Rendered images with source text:
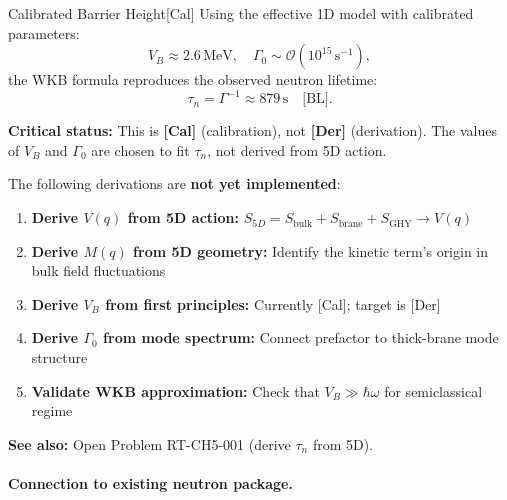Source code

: \begin{edcPropositionBox}{Calibrated Barrier Height}{[Cal]}
\label{prop:B3_calibration}
Using the effective 1D model with calibrated parameters:
\begin{equation}
\label{eq:calibration}
V_B \approx 2.6\,\mathrm{MeV}, \quad \Gamma_0 \sim \mathcal{O}(10^{15}\,\mathrm{s}^{-1}),
\end{equation}
the WKB formula reproduces the observed neutron lifetime:
\begin{equation}
\tau_n = \Gamma^{-1} \approx 879\,\mathrm{s} \quad \text{[BL]}.
\end{equation}

\textbf{Critical status:} This is \textbf{[Cal]} (calibration), not \textbf{[Der]} (derivation).
The values of $V_B$ and $\Gamma_0$ are chosen to fit $\tau_n$, not derived from 5D action.
\end{edcPropositionBox}

\begin{tcolorbox}[colback=blue!5!white, colframe=blue!50!black,
                  title={\textbf{Remark B: What Is OPEN (5D Derivation Roadmap)}}]
\label{rem:routeB_open}
The following derivations are \textbf{not yet implemented}:
\begin{enumerate}[nosep]
  \item \textbf{Derive $V(q)$ from 5D action:} $S_{5D} = S_{\mathrm{bulk}} + S_{\mathrm{brane}}
        + S_{\mathrm{GHY}} \to V(q)$
  \item \textbf{Derive $M(q)$ from 5D geometry:} Identify the kinetic term's origin in
        bulk field fluctuations
  \item \textbf{Derive $V_B$ from first principles:} Currently [Cal]; target is [Der]
  \item \textbf{Derive $\Gamma_0$ from mode spectrum:} Connect prefactor to thick-brane
        mode structure
  \item \textbf{Validate WKB approximation:} Check that $V_B \gg \hbar\omega$ for
        semiclassical regime
\end{enumerate}

\textbf{See also:} Open Problem RT-CH5-001 (derive $\tau_n$ from 5D).
\end{tcolorbox}

\paragraph{Connection to existing neutron package.}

WHAT TO PRODUCE:
An exact copy of the entries above is required; pictures are not part of it.

ANSWER:
Source code

: \begin{edcPropositionBox}{Calibrated Barrier Height}{[Cal]}
\label{prop:B3_calibration}
Using the effective 1D model with calibrated parameters:
\begin{equation}
\label{eq:calibration}
V_B \approx 2.6\,\mathrm{MeV}, \quad \Gamma_0 \sim \mathcal{O}(10^{15}\,\mathrm{s}^{-1}),
\end{equation}
the WKB formula reproduces the observed neutron lifetime:
\begin{equation}
\tau_n = \Gamma^{-1} \approx 879\,\mathrm{s} \quad \text{[BL]}.
\end{equation}

\textbf{Critical status:} This is \textbf{[Cal]} (calibration), not \textbf{[Der]} (derivation).
The values of $V_B$ and $\Gamma_0$ are chosen to fit $\tau_n$, not derived from 5D action.
\end{edcPropositionBox}

\begin{tcolorbox}[colback=blue!5!white, colframe=blue!50!black,
                  title={\textbf{Remark B: What Is OPEN (5D Derivation Roadmap)}}]
\label{rem:routeB_open}
The following derivations are \textbf{not yet implemented}:
\begin{enumerate}[nosep]
  \item \textbf{Derive $V(q)$ from 5D action:} $S_{5D} = S_{\mathrm{bulk}} + S_{\mathrm{brane}}
        + S_{\mathrm{GHY}} \to V(q)$
  \item \textbf{Derive $M(q)$ from 5D geometry:} Identify the kinetic term's origin in
        bulk field fluctuations
  \item \textbf{Derive $V_B$ from first principles:} Currently [Cal]; target is [Der]
  \item \textbf{Derive $\Gamma_0$ from mode spectrum:} Connect prefactor to thick-brane
        mode structure
  \item \textbf{Validate WKB approximation:} Check that $V_B \gg \hbar\omega$ for
        semiclassical regime
\end{enumerate}

\textbf{See also:} Open Problem RT-CH5-001 (derive $\tau_n$ from 5D).
\end{tcolorbox}

\paragraph{Connection to existing neutron package.}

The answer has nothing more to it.